▶ [EXERCISE DATA]
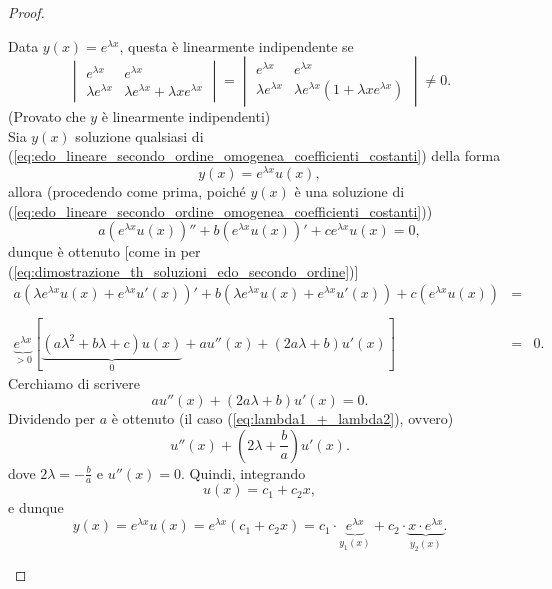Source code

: \begin{proof}
\begin{enumerate}
		\noindent Data $y(x) = e^{\lambda x}$, questa è linearmente indipendente se
		\begin{equation*}
			\begin{vmatrix}
				e^{\lambda x} & e^{\lambda x}\\
				\lambda e^{\lambda x} & \lambda  e^{\lambda  x} + \lambda x e^{\lambda x}
			\end{vmatrix} =  \begin{vmatrix}
				e^{\lambda x} & e^{\lambda  x}\\
				\lambda  e^{\lambda x} & \lambda  e^{\lambda  x} (1 + \lambda x e^{\lambda x})
			\end{vmatrix}\neq 0.
		\end{equation*}
		(Provato che $y$ è linearmente indipendenti)\\
		Sia $y(x)$ soluzione qualsiasi di (\ref{eq:edo_lineare_secondo_ordine_omogenea_coefficienti_costanti}) della forma 
		\begin{equation*}
			y(x) = e^{\lambda x} u(x),
		\end{equation*}
		allora (procedendo come prima, poiché $y(x)$ è una soluzione di (\ref{eq:edo_lineare_secondo_ordine_omogenea_coefficienti_costanti}))
		\begin{equation*}
			a(e^{\lambda x}u(x))'' + b(e^{\lambda x} u(x))' + c e^{\lambda x} u(x) =0,
		\end{equation*}
		dunque è ottenuto [come in per (\ref{eq:dimostrazione_th_soluzioni_edo_secondo_ordine})]
		\begin{equation*}
			\begin{matrix}
				a(\lambda e^{\lambda x}u(x)+e^{\lambda x}u'(x))' + b(\lambda e^{\lambda x}u(x) + e^{\lambda x}u'(x)) + c(e^{\lambda x}u(x)) &=&\\\\
				\underbrace{e^{\lambda x}}_{>0} [\underbrace{(a\lambda^2+b\lambda +c) u(x)}_{0} + a u''(x)+(2a\lambda + b)u'(x)] &=& 0.
			\end{matrix}
		\end{equation*}
		Cerchiamo di scrivere
		\begin{equation*}
			a u''(x)+(2a\lambda + b)u'(x)=0.
		\end{equation*}
		Dividendo per $a$ è ottenuto (il caso (\ref{eq:lambda1_+_lambda2}), ovvero)
		\begin{equation*}
			u''(x)+(2\lambda + \frac{b}{a})u'(x).
		\end{equation*}
		dove $2\lambda = -\frac{b}{a}$ e $u''(x)=0$.
		Quindi, integrando
		\begin{equation*}
			u(x) = c_1+c_2 x,
		\end{equation*}
		e dunque
		\begin{equation*}
			y(x) = e^{\lambda x}u(x) = e^{\lambda x} (c_1+c_2x) = c_1\cdot \underbrace{e^{\lambda x}}_{y_1(x)} + c_2\cdot\underbrace{x\cdot e^{\lambda x}}_{y_2(x)}.
		\end{equation*}
	\end{enumerate}
\end{proof}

▶ [YOUR ASSIGNMENT] Give the count of lines in the listing that hold the word "soluzione", with no other text.

▶ [FINISHED TASK] 2